At some point I recall wondering how long it would take Bly to adapt to Tucson. The question is no longer relevant.  Tucson, it seems, is adapting to her.

I mentioned that it rained yesterday.  For ten minutes, then it was nice and cool for unloading the truck.  Today it rained much longer, and it hailed, too.  How is that Tucson adapting to Bly?  She was sure it would rain today too.  I told her no way.  Yesterday was a fluke.  It doesn’t rain in Tucson in June.

She just had to prove me wrong.  I checked the weather, and it (darned thing) said possible rain, maybe even nickel-sized hail.  Bly said (at this point we were emailing) when I forwarded it to her, that nickel-sized was nothing, in Ohio they regularly got golf-ball-sized.  I said we probably wouldn’t get anything.

It started just as we opened up the truck (naturally) and it started slow.  We took a few boxes up.  Then it started pouring.  Bly was in the truck, I was on the porch, Hope was in the driveway.  I let her stay out there (7yos have a need for mud) until the lightning started.  Then I gave her my jacket and we stood on the covered stairs to wait it out.

Then it started hailing.  Nickel-sized, but still, hail.  Hope wanted to go find the “biggest one,” I worried the biggest one would find her head, and didn’t let her.  Bly was still on the truck.  I sat down on the stairs.  The rain changed direction, started blowing up the stairs.  Which, coincidentally, meant it was blowing onto the truck.

Does it rain horizontally back East?  I can’t recall ever seeing it do that.

Anyway.  Here it does, and it took turns coming from every direction to make sure it wet as much as possible.  Bly has decided to investigate whether someone has put a curse on her and her move.  I keep my mouth shut, she doesn’t really need me to point out that things could be a heck of a lot worse.  (We saw two nasty accidents on the way to Arizona, in one of them the cab of a semi was lying on its side on top of what had once been a small car.)

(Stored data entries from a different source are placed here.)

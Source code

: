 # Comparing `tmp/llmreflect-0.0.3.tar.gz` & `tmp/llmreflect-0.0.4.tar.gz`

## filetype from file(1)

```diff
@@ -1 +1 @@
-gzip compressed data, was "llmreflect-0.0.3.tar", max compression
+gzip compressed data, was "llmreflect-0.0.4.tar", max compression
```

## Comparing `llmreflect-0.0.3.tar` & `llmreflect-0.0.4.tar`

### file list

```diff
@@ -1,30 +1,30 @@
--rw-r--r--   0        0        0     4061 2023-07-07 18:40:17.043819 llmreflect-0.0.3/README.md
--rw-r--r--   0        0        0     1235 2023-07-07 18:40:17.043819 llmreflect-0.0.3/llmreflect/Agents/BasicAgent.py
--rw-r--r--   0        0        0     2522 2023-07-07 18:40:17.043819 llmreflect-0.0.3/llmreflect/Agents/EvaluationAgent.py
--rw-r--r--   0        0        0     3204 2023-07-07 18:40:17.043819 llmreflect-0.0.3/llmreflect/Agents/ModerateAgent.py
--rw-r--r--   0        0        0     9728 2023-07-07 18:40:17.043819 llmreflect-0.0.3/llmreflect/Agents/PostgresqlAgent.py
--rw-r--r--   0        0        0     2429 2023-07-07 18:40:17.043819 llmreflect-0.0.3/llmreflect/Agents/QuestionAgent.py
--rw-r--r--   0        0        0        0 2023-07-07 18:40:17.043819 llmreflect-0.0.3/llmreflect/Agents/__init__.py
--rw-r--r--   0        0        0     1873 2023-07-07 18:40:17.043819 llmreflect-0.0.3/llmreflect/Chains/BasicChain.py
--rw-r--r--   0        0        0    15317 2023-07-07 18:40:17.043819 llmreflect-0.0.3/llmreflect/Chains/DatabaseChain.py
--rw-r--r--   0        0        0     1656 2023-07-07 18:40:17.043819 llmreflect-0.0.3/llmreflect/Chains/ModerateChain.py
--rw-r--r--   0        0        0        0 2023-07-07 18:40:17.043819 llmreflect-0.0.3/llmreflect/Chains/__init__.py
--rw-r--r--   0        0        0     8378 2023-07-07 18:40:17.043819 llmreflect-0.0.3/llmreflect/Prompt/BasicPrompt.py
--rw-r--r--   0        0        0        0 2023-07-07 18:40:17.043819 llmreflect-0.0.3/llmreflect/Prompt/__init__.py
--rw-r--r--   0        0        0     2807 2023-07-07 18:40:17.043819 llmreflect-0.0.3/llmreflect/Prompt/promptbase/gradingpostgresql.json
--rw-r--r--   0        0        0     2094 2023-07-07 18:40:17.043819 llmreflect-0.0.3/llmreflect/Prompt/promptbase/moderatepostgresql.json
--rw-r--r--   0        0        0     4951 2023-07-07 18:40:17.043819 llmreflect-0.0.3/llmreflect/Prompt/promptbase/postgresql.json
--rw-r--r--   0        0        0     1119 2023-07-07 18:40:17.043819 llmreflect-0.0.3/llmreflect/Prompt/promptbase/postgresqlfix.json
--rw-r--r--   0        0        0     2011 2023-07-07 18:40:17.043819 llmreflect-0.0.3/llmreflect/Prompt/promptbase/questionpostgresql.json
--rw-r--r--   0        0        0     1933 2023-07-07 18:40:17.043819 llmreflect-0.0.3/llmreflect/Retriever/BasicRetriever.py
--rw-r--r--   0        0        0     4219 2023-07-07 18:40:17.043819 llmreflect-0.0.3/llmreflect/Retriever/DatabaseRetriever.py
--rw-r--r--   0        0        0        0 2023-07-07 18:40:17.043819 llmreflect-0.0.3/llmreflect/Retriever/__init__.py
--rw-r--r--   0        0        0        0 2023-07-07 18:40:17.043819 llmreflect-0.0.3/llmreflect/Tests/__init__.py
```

She’d probably hit me if I said such a thing.  Because, one, we all know as soon as someone says “It could be worse,” it gets worse.  And two, she hurt herself yesterday, putting the ramp up in the truck without waiting for me to help.  As I told her (before she was in real pain) just because she can do something herself, doesn’t mean she has to.  I was coming, she could have waited for me.  But no, she was putting the ramp up herself, and had to get a running start to slam it home hard enough it would latch.  And for some reason–it caught.  Today she has a bruise longer than her hand, black and angry-red, across the top of her thigh, and it hurts to walk.  She can’t stand the thought of the weight of an ice-pack on it, and things like my small dog putting one paw on it, trying for attention, make her bend over and cuss silently (yes, I know she’s cussing.)

Therefore, even though she never has hit me and I don’t take her threats to do so seriously–I walk carefully around the hurting Bly-Bly.